La universidad es un espacio de libertad del conocimiento. Un lugar de contraste, de ampliación de ideas, de análisis profundo, de encuentro de discrepancias y disidencias. Una alma mater en la que también se hallan miserias humanas, ineficiencias, egoísmos, deshonestidades. Pero sobre todo un ágora en el que, con todo eso, se genera Ciencia, con grandes avances y propuestas. Se fraguan conductas para el futuro. En la universidad, los colectivos que la integran (profesorado, personal de administración y servicios, estudiantes) trabajan en un proyecto conjunto: la formación superior. No hay mejor tiempo que el que trasciende en sus campus: en sus aulas, en sus pasillos, en sus bares, en sus organizaciones; fases que cristalizan en la consolidación de un conocimiento específico. Que cuajan, a su vez, en la génesis de una ciudadanía.
Años en la universidad permiten ver signos generales de identidad: el esfuerzo por superar materias, culminar trabajos fin de grado, obtener másters, iniciar doctorados, asistir en laboratorios, realizar postgrados, invertir horas en bibliotecas, archivos, bases de datos. Este es el meollo de la universidad. Es injusto que todo esto pueda ser cuestionado por ambiciones desprovistas de la más mínima ética, y que conductas corrosivas pongan en el mismo saco a todos aquellos colectivos enunciados más arriba.
La universidad en España tiene buenas credenciales, avaladas por indicadores que atañen la investigación y la docencia, que se han alcanzado a pesar del déficit de inversiones. Pero las partidas de investigación se han ejecutado en porcentajes muy bajos, según las liquidaciones de los PGE de los ejercicios más recientes. Y eso cuando jóvenes egresados e investigadores deben buscarse la vida fuera por falta de recursos, un dinero que no debe considerarse en absoluto un gasto. La UIB, en tal contexto, se configura como una buena universidad, según diferentes rankings (IVIE, Fundación del Banco de Santander): entre las seis primeras de España. En el famoso listado de Shangai, la UIB se ubica entre las 600 mejores universidades del mundo, sobre un universo de más de 6.000 evaluadas. Esto es posible gracias al trabajo del profesorado, del personal de administración y servicios, de los estudiantes.

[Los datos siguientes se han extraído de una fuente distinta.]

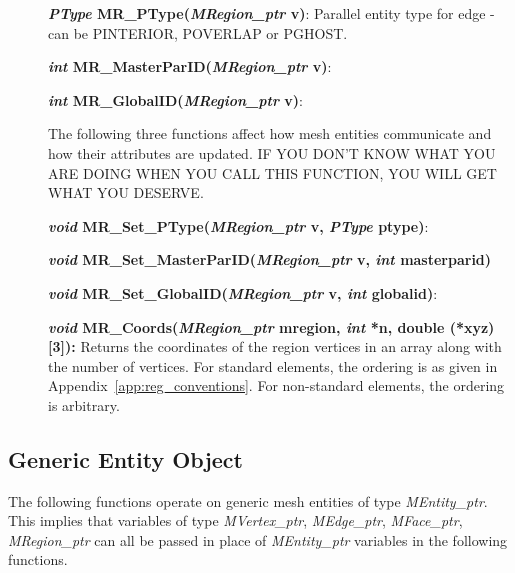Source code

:\documentclass[12pt]{article}
\begin{document}
\begin{description}
\item[]

\item[]  {\bf {\em PType} MR\_PType({\em MRegion\_ptr} v)}: Parallel entity type for edge - can be PINTERIOR, POVERLAP or PGHOST.
\item[]  {\bf {\em int}   MR\_MasterParID({\em MRegion\_ptr} v)}:
\item[]  {\bf {\em int}   MR\_GlobalID({\em MRegion\_ptr} v)}:

\item[]
\item[]  The following three functions affect how mesh entities communicate and how their attributes are updated. IF YOU DON'T KNOW WHAT YOU ARE DOING WHEN YOU CALL THIS FUNCTION, YOU WILL GET WHAT YOU DESERVE.
\item[]  {\bf {\em void}  MR\_Set\_PType({\em MRegion\_ptr} v, {\em PType} ptype)}: 
\item[]  {\bf {\em void}  MR\_Set\_MasterParID({\em MRegion\_ptr} v, {\em int} masterparid)}
\item[]  {\bf {\em void}  MR\_Set\_GlobalID({\em MRegion\_ptr} v, {\em int} globalid)}:  

\item[]

\item[]{\bf {\em void} MR\_Coords({\em MRegion\_ptr} mregion,
{\em int} *n, double (*xyz)[3]):} Returns the coordinates of the
region vertices in an array along with the number of vertices. For
standard elements, the ordering is as given in
Appendix~\ref{app:reg_conventions}. For non-standard elements, the
ordering is arbitrary.
\end{description}



\newpage
\subsection{Generic Entity Object}

The following functions operate on generic mesh entities of type
{\em MEntity\_ptr}. This implies that variables of type
{\em MVertex\_ptr}, {\em MEdge\_ptr}, {\em MFace\_ptr},
{\em MRegion\_ptr} can all be passed in place of
{\em MEntity\_ptr} variables in the following functions.
\end{document}
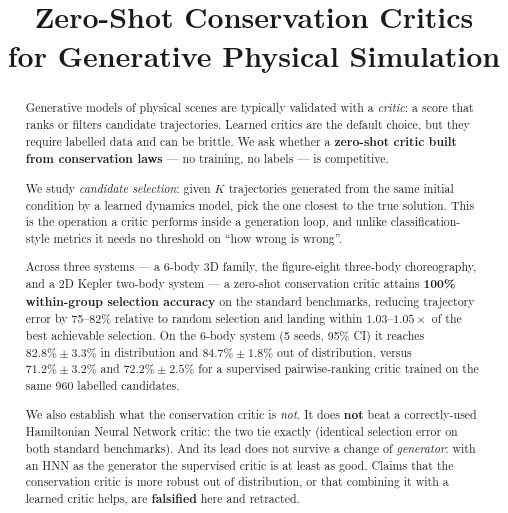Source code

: \documentclass[11pt]{article}
\title{Zero-Shot Conservation Critics\\ for Generative Physical Simulation}
\author{}
\date{}
\begin{document}
\maketitle

\begin{abstract}
Generative models of physical scenes are typically validated with a \emph{critic}: a
score that ranks or filters candidate trajectories. Learned critics are the default
choice, but they require labelled data and can be brittle. We ask whether a
\textbf{zero-shot critic built from conservation laws} --- no training, no labels ---
is competitive.

We study \emph{candidate selection}: given $K$ trajectories generated from the same
initial condition by a learned dynamics model, pick the one closest to the true
solution. This is the operation a critic performs inside a generation loop, and unlike
classification-style metrics it needs no threshold on ``how wrong is wrong''.

Across three systems --- a 6-body 3D family, the figure-eight three-body choreography,
and a 2D Kepler two-body system --- a zero-shot conservation critic attains
\textbf{100\% within-group selection accuracy} on the standard benchmarks, reducing
trajectory error by 75--82\% relative to random selection and landing within
$1.03$--$1.05\times$ of the best achievable selection. On the 6-body system (5 seeds,
95\% CI) it reaches $82.8\%\pm3.3\%$ in distribution and $84.7\%\pm1.8\%$ out of
distribution, versus $71.2\%\pm3.2\%$ and $72.2\%\pm2.5\%$ for a supervised
pairwise-ranking critic trained on the same 960 labelled candidates.

We also establish what the conservation critic is \emph{not}. It does \textbf{not} beat
a correctly-used Hamiltonian Neural Network critic: the two tie exactly (identical
selection error on both standard benchmarks). And its lead does not survive a change of
\emph{generator}: with an HNN as the generator the supervised critic is at least as good.
Claims that the conservation critic is more robust out of distribution, or that combining
it with a learned critic helps, are \textbf{falsified} here and retracted.


\end{abstract}
\end{document}
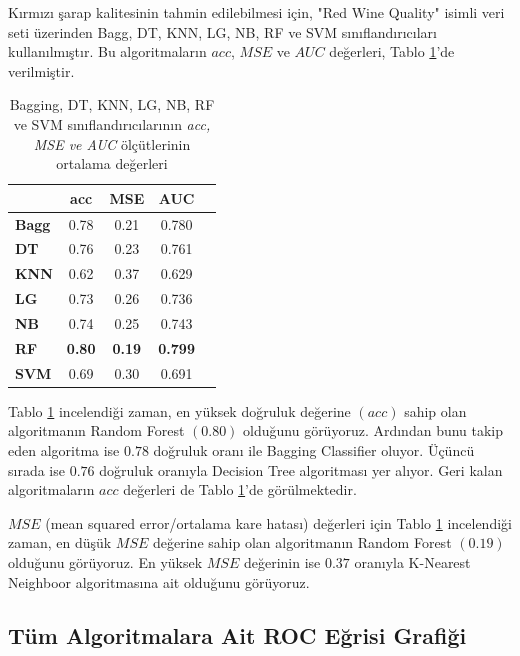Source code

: \documentclass[conference]{IEEEtran}
\begin{document}
\quad Kırmızı şarap kalitesinin tahmin edilebilmesi için, "Red Wine Quality"\cite{4} isimli veri seti üzerinden Bagg, DT, KNN, LG, NB, RF ve SVM sınıflandırıcıları kullanılmıştır. Bu algoritmaların $acc$, $MSE$ ve $AUC$ değerleri, Tablo \ref{tbl:01}'de verilmiştir.

\begin{table}[h]
	\centering
	\small
	\begin{tabular}{|l|c|c|c|c|}
		\hline
					& \textbf{acc}	& \textbf{MSE}	& \textbf{AUC}	\\ \hline
		\textbf{Bagg}	& 0.78		& 0.21		& 0.780		\\ \hline
		\textbf{DT}		& 0.76		& 0.23 		& 0.761		\\ \hline
		\textbf{KNN}	& 0.62		& 0.37 		& 0.629		\\ \hline
		\textbf{LG}		& 0.73		& 0.26		& 0.736		\\ \hline
		\textbf{NB}		& 0.74		& 0.25		& 0.743		\\ \hline
		\textbf{RF}		& \textbf{0.80}	& \textbf{0.19}	& \textbf{0.799}	\\ \hline
		\textbf{SVM}	& 0.69		& 0.30		& 0.691		\\ \hline
	\end{tabular}
	\caption{Bagging, DT, KNN, LG, NB, RF ve SVM sınıflandırıcılarının \textit{acc, MSE ve AUC} ölçütlerinin ortalama değerleri}
	\label{tbl:01}
\end{table}

\quad Tablo \ref{tbl:01} incelendiği zaman, en yüksek doğruluk değerine $(acc)$ sahip olan algoritmanın Random Forest $(0.80)$ olduğunu görüyoruz. Ardından bunu takip eden algoritma ise $0.78$ doğruluk oranı ile Bagging Classifier oluyor. Üçüncü sırada ise $0.76$ doğruluk oranıyla Decision Tree algoritması yer alıyor. Geri kalan algoritmaların $acc$ değerleri de Tablo \ref{tbl:01}'de görülmektedir.

\quad $MSE$ (mean squared error/ortalama kare hatası) değerleri için Tablo \ref{tbl:01} incelendiği zaman, en düşük $MSE$ değerine sahip olan algoritmanın Random Forest $(0.19)$ olduğunu görüyoruz. En yüksek $MSE$ değerinin ise $0.37$ oranıyla K-Nearest Neighboor algoritmasına ait olduğunu görüyoruz.

\pagebreak

\subsection{\textbf{Tüm Algoritmalara Ait ROC Eğrisi Grafiği}}
\end{document}
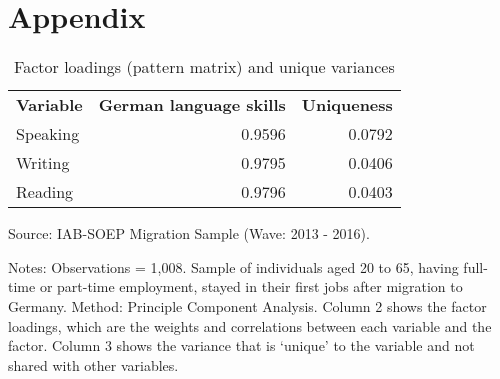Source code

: \documentclass[12pt,a4paper]{article}
\begin{document}
\section{Appendix}

\begin{table}[htbp]
  \centering
  \caption{Factor loadings (pattern matrix) and unique variances}
\begin{center}
    \begin{tabular}{lrr}
    \toprule
    \multicolumn{1}{c}{\textbf{Variable}} & \multicolumn{1}{c}{\textbf{German language skills}} & \multicolumn{1}{c}{\textbf{Uniqueness}} \\
    Speaking & 0.9596 & 0.0792 \\
    Writing & 0.9795 & 0.0406 \\
    Reading & 0.9796 & 0.0403 \\
    \bottomrule
    \end{tabular}%
\end{center}
\begin{tablenotes}
      \small
      \item Source: IAB-SOEP Migration Sample (Wave: 2013 - 2016).
      \item Notes: Observations = 1,008. Sample of individuals aged 20 to 65, having full-time or part-time employment, stayed in their first jobs after migration to Germany.  Method: Principle Component Analysis. Column 2 shows the factor loadings, which are the weights and correlations between each variable and the factor. Column 3 shows  the variance that is ‘unique’ to the variable and not shared with other variables.
    \end{tablenotes}
\end{table}%
\end{document}
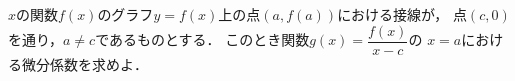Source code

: \documentclass[../../main.tex]{subfiles}
\begin{document}
$x$の関数$f(x)$のグラフ$y=f(x)$上の点$(a,f(a))$における接線が，
点$(c,0)$を通り，$a \neq c$であるものとする．
このとき関数$\displaystyle g(x)=\dfrac{f(x)}{x-c}$の
$x=a$における微分係数を求めよ．
\end{document}
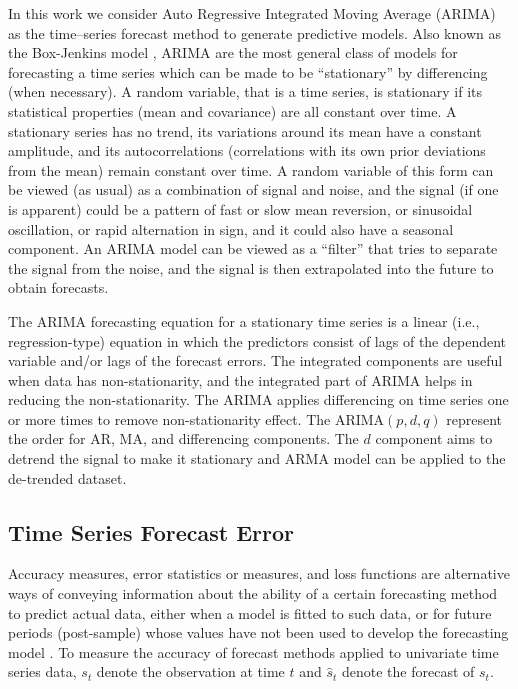 

In this work we consider Auto Regressive Integrated Moving Average (ARIMA) as the time--series forecast method to generate predictive models. Also known as the Box-Jenkins model \cite{Chatfield2019}, ARIMA are the most general class of models for forecasting a time series which can be made to be ``stationary'' by differencing (when necessary). A random variable, that is a time series, is stationary if its statistical properties (mean and covariance) are all constant over time.  A stationary series has no trend, its variations around its mean have a constant amplitude, and its autocorrelations (correlations with its own prior deviations from the mean) remain constant over time.  A random variable of this form can be viewed (as usual) as a combination of signal and noise, and the signal (if one is apparent) could be a pattern of fast or slow mean reversion, or sinusoidal oscillation, or rapid alternation in sign, and it could also have a seasonal component. An ARIMA model can be viewed as a ``filter'' that tries to separate the signal from the noise, and the signal is then extrapolated into the future to obtain forecasts.

The ARIMA forecasting equation for a stationary time series is a linear (i.e., regression-type) equation in which the predictors consist of lags of the dependent variable and/or lags of the forecast errors.  The integrated components are useful when data has non-stationarity, and the integrated part of ARIMA helps in reducing the non-stationarity. The ARIMA applies differencing on time series one or more times to remove non-stationarity effect. The ARIMA$(p, d, q)$ represent the order for AR, MA, and differencing components. The $d$ component aims to detrend the signal to make it stationary and ARMA model can be applied to the de-trended dataset. 

\subsection{Time Series Forecast Error}
\label{Sec:ErrorTSA}

Accuracy measures, error statistics or measures, and loss functions are alternative ways of conveying information about the ability of a certain forecasting method to predict actual data, either when a model is fitted to such data, or for future periods (post-sample) whose values have not been used to develop the forecasting model \cite{Makridakis1993}. To measure the accuracy of forecast methods applied to univariate time series data, $s_{t}$ denote the observation at time $t$ and $\hat{s}_t$ denote the forecast of $s_{t}$.

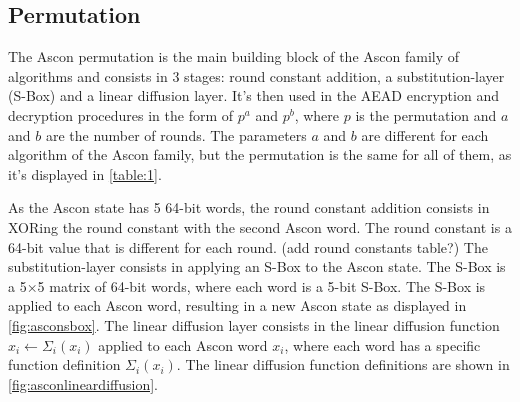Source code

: \documentclass[11pt,twoside]{article}
\begin{document}
\subsection{Permutation}

The Ascon permutation is the main building block of the Ascon family of algorithms and consists in 3 stages: round constant addition, a substitution-layer (S-Box) and a linear diffusion layer. It's then used in the AEAD encryption and decryption procedures in the form of $p^a$ and $p^b$, where $p$ is the permutation and $a$ and $b$ are the number of rounds. The parameters $a$ and $b$ are different for each algorithm of the Ascon family, but the permutation is the same for all of them, as it's displayed in \cref{table:1}.

As the Ascon state has 5 64-bit words, the round constant addition consists in XORing the round constant with the second Ascon word. The round constant is a 64-bit value that is different for each round. \color{orange} (add round constants table?) \color{black} The substitution-layer consists in applying an S-Box to the Ascon state. The S-Box is a 5×5 matrix of 64-bit words, where each word is a 5-bit S-Box. The S-Box is applied to each Ascon word, resulting in a new Ascon state as displayed in \cref{fig:asconsbox}. The linear diffusion layer consists in the linear diffusion function $x_i \leftarrow \Sigma_i(x_i)$ applied to each Ascon word $x_i$, where each word has a specific function definition $\Sigma_i(x_i)$. The linear diffusion function definitions are shown in \cref{fig:asconlineardiffusion}.
\end{document}
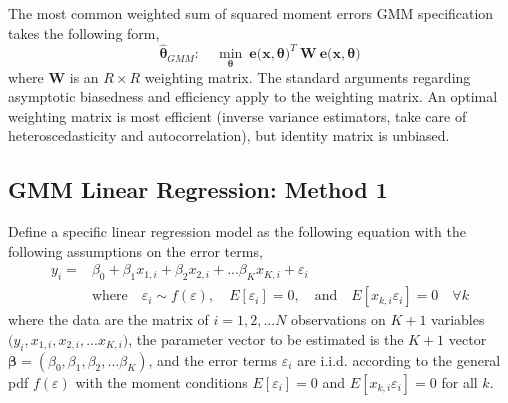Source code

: \documentclass[letterpaper,12pt]{article}
\theoremstyle{definition}
\newcommand\ve{\varepsilon}
\begin{document}
    The most common weighted sum of squared moment errors GMM specification takes the following form,
    \begin{equation}\label{EqGMMdef}
      \bm{\hat{\theta}}_{GMM}:\quad \min_{\bm{\theta}}\:\bm{e}\bigl(\bm{x},\bm{\theta}\bigr)^T\:\bm{W}\:\bm{e}\bigl(\bm{x},\bm{\theta}\bigr)
    \end{equation}
    where $\bm{W}$ is an $R\times R$ weighting matrix. The standard arguments regarding asymptotic biasedness and efficiency apply to the weighting matrix. An optimal weighting matrix is most efficient (inverse variance estimators, take care of heteroscedasticity and autocorrelation), but identity matrix is unbiased.


  \subsection{GMM Linear Regression: Method 1}\label{SecGMM1}

    Define a specific linear regression model as the following equation with the following assumptions on the error terms,
    \begin{equation}\label{EqLinRegGen}
      \begin{split}
        y_i = &\beta_0 + \beta_1 x_{1,i} + \beta_2 x_{2,i} + ... \beta_K x_{K,i} + \ve_i \\
        &\text{where}\quad \ve_i\sim f(\ve), \quad E[\ve_i]=0,\quad\text{and}\quad E[x_{k,i}\ve_i]=0 \quad\forall k
      \end{split}
    \end{equation}
    where the data are the matrix of $i=1,2,...N$ observations on $K + 1$ variables $\bigl(y_i,x_{1,i},x_{2,i},...x_{K,i}\bigr)$, the parameter vector to be estimated is the $K+1$ vector $\bm{\beta}=(\beta_0,\beta_1,\beta_2,...\beta_K)$, and the error terms $\ve_i$ are i.i.d. according to the general pdf $f(\ve)$ with the moment conditions $E[\ve_i]=0$ and $E[x_{k,i}\ve_i]=0$ for all $k$.
\end{document}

No se regala nada. Todo se obtiene a base de un esfuerzo muchas veces poco apreciado desde segmentos de la sociedad o de medios de comunicación. Esto acontece en otras actividades productivas, y debe subrayarse igualmente. Pero cuando se produce un atropello a la dignidad universitaria, como el que se ha gestado en la Universidad Juan Carlos I, con un reguero de mentiras y fraudes protagonizados por el propio rector, dos catedráticos, tres profesoras y una alumna inexistente a la que se otorgó un máster virtual, el delito de estos personajillos no puede salpicar, en modo alguno, la profesionalidad del resto de universitarios. El rector en cuestión y sus adláteres han de dimitir. La alumna, también; y serle retirado el máster. Y la Conferencia de Rectores debiera pronunciarse ya, inequívocamente: a favor de la universidad pública que forja nuestro capital humano.